A word-for-word copy of the records is needed, with every picture left out.

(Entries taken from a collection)
━━━━━━

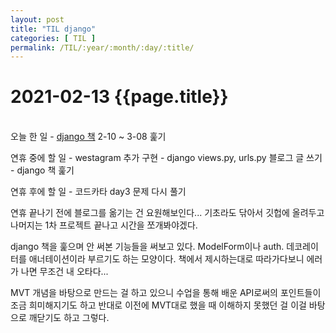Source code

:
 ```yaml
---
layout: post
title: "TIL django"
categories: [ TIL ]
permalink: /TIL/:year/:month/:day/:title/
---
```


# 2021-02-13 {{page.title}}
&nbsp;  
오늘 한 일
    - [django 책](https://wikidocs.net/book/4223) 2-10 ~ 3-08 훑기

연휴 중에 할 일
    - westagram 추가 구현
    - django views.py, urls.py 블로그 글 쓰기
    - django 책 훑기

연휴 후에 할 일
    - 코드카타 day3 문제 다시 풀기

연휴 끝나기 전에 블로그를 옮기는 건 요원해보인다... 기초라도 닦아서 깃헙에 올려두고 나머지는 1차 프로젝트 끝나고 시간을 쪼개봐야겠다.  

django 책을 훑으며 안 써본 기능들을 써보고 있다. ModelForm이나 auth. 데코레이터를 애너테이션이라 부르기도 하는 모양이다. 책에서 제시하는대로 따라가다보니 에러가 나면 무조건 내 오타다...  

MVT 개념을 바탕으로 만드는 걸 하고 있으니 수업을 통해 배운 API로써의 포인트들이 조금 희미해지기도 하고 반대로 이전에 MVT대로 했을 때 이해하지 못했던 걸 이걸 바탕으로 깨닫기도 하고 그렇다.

━━━━━━

Result of this task:
Source code

:
 ```yaml
---
layout: post
title: "TIL django"
categories: [ TIL ]
permalink: /TIL/:year/:month/:day/:title/
---
```


# 2021-02-13 {{page.title}}
&nbsp;  
오늘 한 일
    - [django 책](https://wikidocs.net/book/4223) 2-10 ~ 3-08 훑기

연휴 중에 할 일
    - westagram 추가 구현
    - django views.py, urls.py 블로그 글 쓰기
    - django 책 훑기

연휴 후에 할 일
    - 코드카타 day3 문제 다시 풀기

연휴 끝나기 전에 블로그를 옮기는 건 요원해보인다... 기초라도 닦아서 깃헙에 올려두고 나머지는 1차 프로젝트 끝나고 시간을 쪼개봐야겠다.  

django 책을 훑으며 안 써본 기능들을 써보고 있다. ModelForm이나 auth. 데코레이터를 애너테이션이라 부르기도 하는 모양이다. 책에서 제시하는대로 따라가다보니 에러가 나면 무조건 내 오타다...  

MVT 개념을 바탕으로 만드는 걸 하고 있으니 수업을 통해 배운 API로써의 포인트들이 조금 희미해지기도 하고 반대로 이전에 MVT대로 했을 때 이해하지 못했던 걸 이걸 바탕으로 깨닫기도 하고 그렇다.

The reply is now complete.